That article used a discrete ATI card, btw. Hilbert simply listed a few IGP's as they are capable of good video playback, just not quite a good when you start using more advanced functions. It may be older, but nothing has changed which is why it hasn't been updated.

Did you just call HQV tests subjective? Seriously? What does that make the GURU3D article then, even-more-subjective? A no-show, since it didn't even try to compare IQ in an objective manner?

The GURU3D article was mostly written as a how-to guide for MPC-HC. But when it came time to compare GPUs, it was mostly comparing IGPs, with a discrete card thrown in as a point of reference. And all of those GPUs were old. The OP here is not trying to optimize MPC-HC or to compare old IGPs against each other; he wants to know which of the latest discrete cards have better 2D video playback. Totally different questions!

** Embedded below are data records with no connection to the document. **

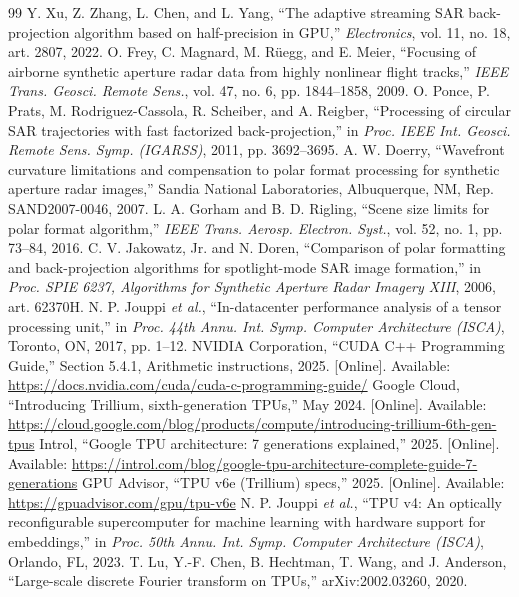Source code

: \documentclass[11pt]{article}
\begin{document}
\begin{thebibliography}{99}
 Y. Xu, Z. Zhang, L. Chen, and L. Yang, ``The adaptive streaming SAR back-projection algorithm based on half-precision in GPU,'' \emph{Electronics}, vol. 11, no. 18, art. 2807, 2022.
 O. Frey, C. Magnard, M. R\"uegg, and E. Meier, ``Focusing of airborne synthetic aperture radar data from highly nonlinear flight tracks,'' \emph{IEEE Trans. Geosci. Remote Sens.}, vol. 47, no. 6, pp. 1844--1858, 2009.
 O. Ponce, P. Prats, M. Rodriguez-Cassola, R. Scheiber, and A. Reigber, ``Processing of circular SAR trajectories with fast factorized back-projection,'' in \emph{Proc. IEEE Int. Geosci. Remote Sens. Symp. (IGARSS)}, 2011, pp. 3692--3695.
 A. W. Doerry, ``Wavefront curvature limitations and compensation to polar format processing for synthetic aperture radar images,'' Sandia National Laboratories, Albuquerque, NM, Rep. SAND2007-0046, 2007.
 L. A. Gorham and B. D. Rigling, ``Scene size limits for polar format algorithm,'' \emph{IEEE Trans. Aerosp. Electron. Syst.}, vol. 52, no. 1, pp. 73--84, 2016.
 C. V. Jakowatz, Jr. and N. Doren, ``Comparison of polar formatting and back-projection algorithms for spotlight-mode SAR image formation,'' in \emph{Proc. SPIE 6237, Algorithms for Synthetic Aperture Radar Imagery XIII}, 2006, art. 62370H.
 N. P. Jouppi \emph{et al.}, ``In-datacenter performance analysis of a tensor processing unit,'' in \emph{Proc. 44th Annu. Int. Symp. Computer Architecture (ISCA)}, Toronto, ON, 2017, pp. 1--12.
 NVIDIA Corporation, ``CUDA C++ Programming Guide,'' Section 5.4.1, Arithmetic instructions, 2025. [Online]. Available: \url{https://docs.nvidia.com/cuda/cuda-c-programming-guide/}
 Google Cloud, ``Introducing Trillium, sixth-generation TPUs,'' May 2024. [Online]. Available: \url{https://cloud.google.com/blog/products/compute/introducing-trillium-6th-gen-tpus}
 Introl, ``Google TPU architecture: 7 generations explained,'' 2025. [Online]. Available: \url{https://introl.com/blog/google-tpu-architecture-complete-guide-7-generations}
 GPU Advisor, ``TPU v6e (Trillium) specs,'' 2025. [Online]. Available: \url{https://gpuadvisor.com/gpu/tpu-v6e}
 N. P. Jouppi \emph{et al.}, ``TPU v4: An optically reconfigurable supercomputer for machine learning with hardware support for embeddings,'' in \emph{Proc. 50th Annu. Int. Symp. Computer Architecture (ISCA)}, Orlando, FL, 2023.
 T. Lu, Y.-F. Chen, B. Hechtman, T. Wang, and J. Anderson, ``Large-scale discrete Fourier transform on TPUs,'' arXiv:2002.03260, 2020.

\end{thebibliography}
\end{document}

I agree that TV/monitor and software could affect IQ as well, but I think the appropriate phrase is "ceteris paribus." That is, on the exact same screen and software, which video cards tend to do better in 2D video playback?

Let me put it this way: imagine we are discussing audio instead, and he is talking about speaker quality. Imagine AMD and NV make sound cards. You are saying that maybe the receiver, AV cable, speakers, etc. have a bigger impact on overall audio experience than the sound cards do. That may be true, but that doesn't address OP's question, which I have interpreted as: holding ALL ELSE CONSTANT, which sound cards are better, the AMD ones or NV ones? (I may be misinterpreting his question, but I think the assumption implicit in his question is that you hold all else constant.)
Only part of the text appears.